## Provided data:
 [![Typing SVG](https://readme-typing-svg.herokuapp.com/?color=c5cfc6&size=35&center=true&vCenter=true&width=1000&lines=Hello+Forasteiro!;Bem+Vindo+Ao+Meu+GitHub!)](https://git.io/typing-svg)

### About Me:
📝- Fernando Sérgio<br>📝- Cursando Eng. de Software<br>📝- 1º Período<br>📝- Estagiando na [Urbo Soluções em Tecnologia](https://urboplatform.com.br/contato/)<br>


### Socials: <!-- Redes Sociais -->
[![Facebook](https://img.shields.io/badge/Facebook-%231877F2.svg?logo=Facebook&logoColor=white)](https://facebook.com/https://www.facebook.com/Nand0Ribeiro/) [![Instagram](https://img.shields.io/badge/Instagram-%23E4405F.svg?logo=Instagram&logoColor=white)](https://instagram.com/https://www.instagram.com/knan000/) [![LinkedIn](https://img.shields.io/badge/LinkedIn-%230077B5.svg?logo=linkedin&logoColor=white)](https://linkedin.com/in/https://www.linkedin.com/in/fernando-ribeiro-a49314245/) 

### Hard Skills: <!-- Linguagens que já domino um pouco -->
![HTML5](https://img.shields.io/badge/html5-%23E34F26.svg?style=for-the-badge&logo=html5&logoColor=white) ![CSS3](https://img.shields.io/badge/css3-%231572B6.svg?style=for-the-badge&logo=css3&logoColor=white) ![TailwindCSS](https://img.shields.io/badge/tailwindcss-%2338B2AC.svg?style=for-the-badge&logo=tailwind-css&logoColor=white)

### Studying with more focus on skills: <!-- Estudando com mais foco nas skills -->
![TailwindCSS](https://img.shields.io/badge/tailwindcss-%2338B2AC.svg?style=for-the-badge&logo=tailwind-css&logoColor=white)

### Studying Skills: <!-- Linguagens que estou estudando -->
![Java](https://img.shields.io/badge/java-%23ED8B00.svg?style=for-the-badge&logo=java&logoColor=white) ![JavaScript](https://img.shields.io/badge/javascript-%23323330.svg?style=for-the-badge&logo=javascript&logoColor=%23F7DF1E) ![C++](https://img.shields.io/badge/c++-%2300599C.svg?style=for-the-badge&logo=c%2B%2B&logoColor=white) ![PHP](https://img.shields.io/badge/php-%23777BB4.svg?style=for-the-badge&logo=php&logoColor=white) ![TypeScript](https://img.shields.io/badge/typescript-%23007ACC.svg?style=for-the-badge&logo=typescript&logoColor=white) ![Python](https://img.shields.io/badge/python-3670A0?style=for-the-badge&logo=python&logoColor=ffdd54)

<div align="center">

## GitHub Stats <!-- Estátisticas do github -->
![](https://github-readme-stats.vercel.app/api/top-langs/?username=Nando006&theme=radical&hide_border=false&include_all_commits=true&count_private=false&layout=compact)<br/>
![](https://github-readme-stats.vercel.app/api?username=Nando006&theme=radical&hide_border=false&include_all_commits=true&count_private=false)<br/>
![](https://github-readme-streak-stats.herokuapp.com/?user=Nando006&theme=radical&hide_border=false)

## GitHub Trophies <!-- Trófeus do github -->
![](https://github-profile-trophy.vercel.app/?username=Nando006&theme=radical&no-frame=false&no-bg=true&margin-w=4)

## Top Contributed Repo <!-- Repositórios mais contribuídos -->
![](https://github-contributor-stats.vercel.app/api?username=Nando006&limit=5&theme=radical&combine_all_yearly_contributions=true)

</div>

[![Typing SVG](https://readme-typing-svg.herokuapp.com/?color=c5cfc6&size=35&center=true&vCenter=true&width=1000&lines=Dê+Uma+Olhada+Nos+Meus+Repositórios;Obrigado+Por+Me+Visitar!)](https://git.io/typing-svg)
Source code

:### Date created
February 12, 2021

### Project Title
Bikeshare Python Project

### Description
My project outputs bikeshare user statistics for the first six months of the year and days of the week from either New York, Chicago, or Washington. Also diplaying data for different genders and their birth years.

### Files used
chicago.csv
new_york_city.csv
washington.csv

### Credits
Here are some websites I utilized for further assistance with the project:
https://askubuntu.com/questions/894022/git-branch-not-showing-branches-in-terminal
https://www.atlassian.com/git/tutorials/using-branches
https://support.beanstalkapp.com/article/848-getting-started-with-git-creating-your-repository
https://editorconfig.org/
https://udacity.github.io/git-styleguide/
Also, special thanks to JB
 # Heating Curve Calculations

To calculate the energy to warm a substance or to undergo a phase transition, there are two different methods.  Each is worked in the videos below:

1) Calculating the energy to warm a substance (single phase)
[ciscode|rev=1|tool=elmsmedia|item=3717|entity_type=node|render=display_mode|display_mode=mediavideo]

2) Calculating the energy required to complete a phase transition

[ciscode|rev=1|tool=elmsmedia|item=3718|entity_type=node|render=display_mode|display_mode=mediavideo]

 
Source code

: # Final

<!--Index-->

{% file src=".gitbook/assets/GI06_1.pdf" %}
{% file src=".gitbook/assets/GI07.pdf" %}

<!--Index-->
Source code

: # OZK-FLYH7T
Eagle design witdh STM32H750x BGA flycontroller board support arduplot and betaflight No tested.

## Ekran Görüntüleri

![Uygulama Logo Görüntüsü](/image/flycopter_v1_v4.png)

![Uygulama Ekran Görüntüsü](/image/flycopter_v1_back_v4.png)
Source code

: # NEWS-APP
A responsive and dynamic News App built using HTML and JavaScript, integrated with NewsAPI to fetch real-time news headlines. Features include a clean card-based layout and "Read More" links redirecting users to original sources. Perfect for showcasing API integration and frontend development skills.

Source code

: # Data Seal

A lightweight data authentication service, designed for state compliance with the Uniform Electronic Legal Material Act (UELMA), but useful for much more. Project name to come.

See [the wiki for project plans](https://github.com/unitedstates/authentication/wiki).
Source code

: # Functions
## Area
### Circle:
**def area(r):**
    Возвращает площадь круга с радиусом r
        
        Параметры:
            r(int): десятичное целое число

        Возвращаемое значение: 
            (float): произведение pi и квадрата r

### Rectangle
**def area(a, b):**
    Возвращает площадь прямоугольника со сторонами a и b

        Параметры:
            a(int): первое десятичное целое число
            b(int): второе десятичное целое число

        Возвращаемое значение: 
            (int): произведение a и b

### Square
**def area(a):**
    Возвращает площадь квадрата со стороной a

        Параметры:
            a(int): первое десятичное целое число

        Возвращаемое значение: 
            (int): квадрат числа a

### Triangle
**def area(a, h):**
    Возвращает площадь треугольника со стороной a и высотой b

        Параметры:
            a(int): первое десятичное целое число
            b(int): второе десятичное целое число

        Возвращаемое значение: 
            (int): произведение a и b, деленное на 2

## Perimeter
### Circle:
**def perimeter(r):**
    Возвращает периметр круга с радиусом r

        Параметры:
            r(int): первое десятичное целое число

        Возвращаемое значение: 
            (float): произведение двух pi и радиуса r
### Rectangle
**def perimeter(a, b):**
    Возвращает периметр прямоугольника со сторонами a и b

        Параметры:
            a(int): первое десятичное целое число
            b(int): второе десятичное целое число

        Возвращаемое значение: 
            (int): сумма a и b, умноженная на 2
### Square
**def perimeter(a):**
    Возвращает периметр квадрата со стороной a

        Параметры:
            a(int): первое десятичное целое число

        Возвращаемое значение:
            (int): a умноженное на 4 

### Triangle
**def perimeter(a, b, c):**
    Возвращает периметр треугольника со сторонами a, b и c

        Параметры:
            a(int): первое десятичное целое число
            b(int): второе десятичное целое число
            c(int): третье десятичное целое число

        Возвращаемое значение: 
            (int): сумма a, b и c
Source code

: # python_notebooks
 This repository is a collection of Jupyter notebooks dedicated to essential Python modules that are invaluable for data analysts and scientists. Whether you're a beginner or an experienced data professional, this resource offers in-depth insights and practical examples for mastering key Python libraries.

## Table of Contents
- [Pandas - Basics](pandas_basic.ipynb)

## The problem:
Only a number is needed here: how many lines of the data include the word "Repositórios"?

## Completed task:
2